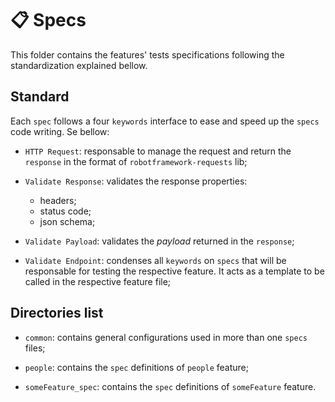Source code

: # 📋 Specs
This folder contains the features' tests specifications following the standardization explained bellow.

## Standard
Each `spec` follows a four `keywords` interface to ease and speed up the `specs` code writing. Se bellow:

* `HTTP Request`: responsable to manage the request and return the `response` in the format of `robotframework-requests` lib;

* `Validate Response`: validates the response properties:
    * headers;
    * status code;
    * json schema;

* `Validate Payload`: validates the *payload* returned in the `response`;

* `Validate Endpoint`: condenses all `keywords` on `specs` that will be responsable for testing the respective feature. It acts as a template to be called in the respective feature file;

## Directories list
* `common`: contains general configurations used in more than one `specs` files;

* `people`: contains the `spec` definitions of `people` feature;

* `someFeature_spec`: contains the `spec` definitions of `someFeature` feature.
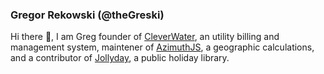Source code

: ### Gregor Rekowski (@theGreski)
 Hi there 👋, I am Greg founder of <a href="https://www.cleverwater.ie/">CleverWater</a>, an utility billing and management system, maintener of <a href="https://github.com/theGreski/AzimuthJS">AzimuthJS</a>, a geographic calculations, and a contributor of <a href="https://github.com/focus-shift/jollyday">Jollyday</a>, a public holiday library.

<!--
**theGreski/theGreski** is a ✨ _special_ ✨ repository because its `README.md` (this file) appears on your GitHub profile.

Here are some ideas to get you started:

- 🔭 I’m currently working on ...
- 🌱 I’m currently learning ...
- 👯 I’m looking to collaborate on ...
- 🤔 I’m looking for help with ...
- 💬 Ask me about ...
- 📫 How to reach me: ...
- 😄 Pronouns: ...
- ⚡ Fun fact: ...
-->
== == ==
Starting at the line with "follows a four" in the entries above, write out every line exactly until the line with "Gregor Rekowski (@theGreski)" has been written. Include no pictures and nothing more.

Each `spec` follows a four `keywords` interface to ease and speed up the `specs` code writing. Se bellow:

* `HTTP Request`: responsable to manage the request and return the `response` in the format of `robotframework-requests` lib;

* `Validate Response`: validates the response properties:
    * headers;
    * status code;
    * json schema;

* `Validate Payload`: validates the *payload* returned in the `response`;

* `Validate Endpoint`: condenses all `keywords` on `specs` that will be responsable for testing the respective feature. It acts as a template to be called in the respective feature file;

## Directories list
* `common`: contains general configurations used in more than one `specs` files;

* `people`: contains the `spec` definitions of `people` feature;

* `someFeature_spec`: contains the `spec` definitions of `someFeature` feature.
Source code

: ### Gregor Rekowski (@theGreski)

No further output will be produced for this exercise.